** Supplied data follows **

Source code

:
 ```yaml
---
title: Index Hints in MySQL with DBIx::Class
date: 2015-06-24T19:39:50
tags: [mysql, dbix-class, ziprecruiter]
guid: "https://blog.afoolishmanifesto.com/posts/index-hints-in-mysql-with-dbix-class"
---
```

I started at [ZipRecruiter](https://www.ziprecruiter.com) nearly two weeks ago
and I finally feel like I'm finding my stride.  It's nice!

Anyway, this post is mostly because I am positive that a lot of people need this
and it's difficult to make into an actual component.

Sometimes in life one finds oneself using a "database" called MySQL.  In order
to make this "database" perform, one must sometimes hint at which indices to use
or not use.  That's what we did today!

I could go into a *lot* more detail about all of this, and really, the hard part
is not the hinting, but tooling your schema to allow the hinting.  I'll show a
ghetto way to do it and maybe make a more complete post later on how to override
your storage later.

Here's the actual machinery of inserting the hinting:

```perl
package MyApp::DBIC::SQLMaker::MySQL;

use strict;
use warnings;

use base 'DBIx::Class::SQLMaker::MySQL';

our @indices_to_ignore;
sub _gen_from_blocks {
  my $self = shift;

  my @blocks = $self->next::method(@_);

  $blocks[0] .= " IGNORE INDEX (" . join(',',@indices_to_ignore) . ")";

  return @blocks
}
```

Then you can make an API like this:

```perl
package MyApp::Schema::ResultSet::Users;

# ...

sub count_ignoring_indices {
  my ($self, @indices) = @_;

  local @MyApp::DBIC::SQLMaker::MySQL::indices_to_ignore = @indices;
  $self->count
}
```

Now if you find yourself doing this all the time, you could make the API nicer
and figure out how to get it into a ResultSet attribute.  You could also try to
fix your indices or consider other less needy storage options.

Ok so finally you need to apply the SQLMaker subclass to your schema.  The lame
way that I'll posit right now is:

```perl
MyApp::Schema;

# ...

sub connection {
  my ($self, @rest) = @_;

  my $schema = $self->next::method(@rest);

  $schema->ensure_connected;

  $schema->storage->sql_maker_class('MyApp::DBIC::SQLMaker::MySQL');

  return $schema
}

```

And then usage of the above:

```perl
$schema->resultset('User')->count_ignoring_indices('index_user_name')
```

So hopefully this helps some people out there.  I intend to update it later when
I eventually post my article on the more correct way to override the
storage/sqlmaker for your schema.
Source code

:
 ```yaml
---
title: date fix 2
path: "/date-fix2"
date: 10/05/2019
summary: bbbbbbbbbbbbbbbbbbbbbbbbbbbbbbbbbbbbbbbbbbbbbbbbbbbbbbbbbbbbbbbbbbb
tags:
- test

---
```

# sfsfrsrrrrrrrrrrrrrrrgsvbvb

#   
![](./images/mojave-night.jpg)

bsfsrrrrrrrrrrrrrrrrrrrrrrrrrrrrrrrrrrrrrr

** End of Supplied data **

- _What you will do_:
Exactly as they appear above, the records are to be transcribed in full.

- _Result_:
Source code

:
 ```yaml
---
title: Index Hints in MySQL with DBIx::Class
date: 2015-06-24T19:39:50
tags: [mysql, dbix-class, ziprecruiter]
guid: "https://blog.afoolishmanifesto.com/posts/index-hints-in-mysql-with-dbix-class"
---
```

I started at [ZipRecruiter](https://www.ziprecruiter.com) nearly two weeks ago
and I finally feel like I'm finding my stride.  It's nice!

Anyway, this post is mostly because I am positive that a lot of people need this
and it's difficult to make into an actual component.

Sometimes in life one finds oneself using a "database" called MySQL.  In order
to make this "database" perform, one must sometimes hint at which indices to use
or not use.  That's what we did today!

I could go into a *lot* more detail about all of this, and really, the hard part
is not the hinting, but tooling your schema to allow the hinting.  I'll show a
ghetto way to do it and maybe make a more complete post later on how to override
your storage later.

Here's the actual machinery of inserting the hinting:

```perl
package MyApp::DBIC::SQLMaker::MySQL;

use strict;
use warnings;

use base 'DBIx::Class::SQLMaker::MySQL';

our @indices_to_ignore;
sub _gen_from_blocks {
  my $self = shift;

  my @blocks = $self->next::method(@_);

  $blocks[0] .= " IGNORE INDEX (" . join(',',@indices_to_ignore) . ")";

  return @blocks
}
```

Then you can make an API like this:

```perl
package MyApp::Schema::ResultSet::Users;

# ...

sub count_ignoring_indices {
  my ($self, @indices) = @_;

  local @MyApp::DBIC::SQLMaker::MySQL::indices_to_ignore = @indices;
  $self->count
}
```

Now if you find yourself doing this all the time, you could make the API nicer
and figure out how to get it into a ResultSet attribute.  You could also try to
fix your indices or consider other less needy storage options.

Ok so finally you need to apply the SQLMaker subclass to your schema.  The lame
way that I'll posit right now is:

```perl
MyApp::Schema;

# ...

sub connection {
  my ($self, @rest) = @_;

  my $schema = $self->next::method(@rest);

  $schema->ensure_connected;

  $schema->storage->sql_maker_class('MyApp::DBIC::SQLMaker::MySQL');

  return $schema
}

```

And then usage of the above:

```perl
$schema->resultset('User')->count_ignoring_indices('index_user_name')
```

So hopefully this helps some people out there.  I intend to update it later when
I eventually post my article on the more correct way to override the
storage/sqlmaker for your schema.
Source code

:
 ```yaml
---
title: date fix 2
path: "/date-fix2"
date: 10/05/2019
summary: bbbbbbbbbbbbbbbbbbbbbbbbbbbbbbbbbbbbbbbbbbbbbbbbbbbbbbbbbbbbbbbbbbb
tags:
- test

---
```

# sfsfrsrrrrrrrrrrrrrrrgsvbvb

#   
![](./images/mojave-night.jpg)

bsfsrrrrrrrrrrrrrrrrrrrrrrrrrrrrrrrrrrrrrr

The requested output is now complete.